Steven Rosengard: A pencil-wielding Jew to watch

You may recognize Homewood, IL native Steven Rosengard from Bravo’s reality show Project Runway . After a disappointing week-5 elimination involving a white polyester wedding gown, Steven is back home in Lakeview. He spends his days recreating fashions of centuries past as a curatorial assistant at the Museum of Science and Industry and continues to design custom clothing on the side.

So, whether you’re a reality TV addict, a girl looking for a snazzy one-of-a-kind dress or an appreciator of the recreations you see at the museum, Steven Rosengard is a Jew you should know.

1. What did you want to be when you grew up?
When I was four, I wanted to be an artist but I didn’t really know what that meant—I really just wanted to paint and draw. By the time I was 11 I wanted to be a designer, by 21 I wanted to be an interior designer and now that I’m almost 31 I’m back to designer. I don’t know, talk to me when I’m 41 and maybe I will be back to painting full-time.

2. What do you love about what you do today?
I just love working with women who want to, maybe even if only for just one night, look as perfect and great as they always could. I love making that happen.

3. What are you reading?
Christian Dior’s biography, which is really an interesting book. When I’m sewing, I cheat and listen to books on CD—for the third time I’m listening to The Time Traveler’s Wife. The narrators are so great and when you hear the woman’s voice quivering when she’s talking about the relationship and you’re sitting sewing a seam and … well, it becomes very sad sewing.
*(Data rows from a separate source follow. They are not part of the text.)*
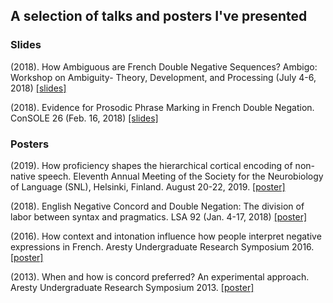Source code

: ## A selection of talks and posters I've presented

### Slides

(2018). How Ambiguous are French Double Negative Sequences? Ambigo: Workshop on Ambiguity- Theory, Development, and Processing (July 4-6, 2018) [[slides]](https://JeremyYeaton.github.io/slides/ambigo2018_web.pdf)

(2018). Evidence for Prosodic Phrase Marking in French Double Negation. ConSOLE 26 (Feb. 16, 2018) [[slides]](https://JeremyYeaton.github.io/files/console_2018.pdf)

### Posters
(2019). How proficiency shapes the hierarchical cortical encoding of non-native speech. Eleventh Annual Meeting of the Society for the Neurobiology of Language (SNL), Helsinki, Finland. August 20-22, 2019. [[poster]](https://JeremyYeaton.github.io/slides/posterSNL_final.pdf)

(2018). English Negative Concord and Double Negation: The division of labor between syntax and pragmatics. LSA 92 (Jan. 4-17, 2018) [[poster]](https://JeremyYeaton.github.io/slides/lsa2018poster.pdf)

(2016). How context and intonation influence how people interpret negative expressions in French. Aresty Undergraduate Research Symposium 2016. [[poster]](https://JeremyYeaton.github.io/slides/ArestyPoster2016.pdf)

(2013). When and how is concord preferred? An experimental approach. Aresty Undergraduate Research Symposium 2013. [[poster]](https://JeremyYeaton.github.io/slides/ArestyPoster2013.pdf)
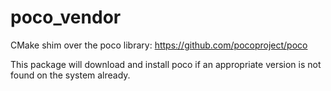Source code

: # poco_vendor
CMake shim over the poco library: https://github.com/pocoproject/poco

This package will download and install poco if an appropriate version is not found on the system already.
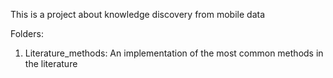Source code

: This is a project about knowledge discovery from mobile data

Folders:
1. Literature_methods: An implementation of the most common methods in the literature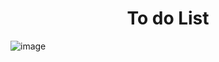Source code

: <h1 align ="center" > To do List </h1>

![image](https://user-images.githubusercontent.com/108802783/214839833-9cbe0f43-5015-4d5e-b96c-84d9b8cbaa91.png)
4. What’s your favorite place to eat in Chicago?
I was just recently at RL and it was just wonderful. It is very cozy and a great time. My favorite for carryout is Joy’s Noodles on Broadway.

5. If money and logistical reality played no part, what would you invent? 
I guess some sort of time traveling device. I’d love to bounce around and see Berlin in between the Wars, Paris in the 1770s, Atlanta circa 1855 and Chicago’s Uptown neighborhood in the 1920s.

6. Would you rather have the ability to fly or ability to be invisible?
Half the time I feel like I’m invisible anyway! And given how long it takes to get to work these days, I’d rather fly than take the bus.

7. If I scrolled through your iPod, what guilty pleasure song would I find?
I’d never show anyone my iPod, are you nuts? Okay, for as cornball as it is, I suppose there are certain elements of one song that are apropos to my certain situation. Ready? “Lucky” by Britney Spears. She’s singing about how people think she’s so lucky because she’s famous and it’s about what will happen when all of that stops. I know that a lot of us going into Project Runway had that fear of what would happen when people quit paying attention to us. This whole situation puts us in a precarious position to stay ahead of the game.

8. What’s your favorite Jewish thing to do in Chicago—in other words, how do you Jew?
I used to really like walking by Sam’s Deli just knowing it was there, but it closed and that kills that. Every year we go to my Auntie Cheryl’s in the old neighborhood for Passover. She has these two fat cats with their bellies dragging on the floor. So the larger, angrier of the two was growling at Auntie Cheryl for food, she got up from the table, went to the fridge, and threw her some sliced ham and sat back at the Seder table without washing her hands. She’s very irreverent.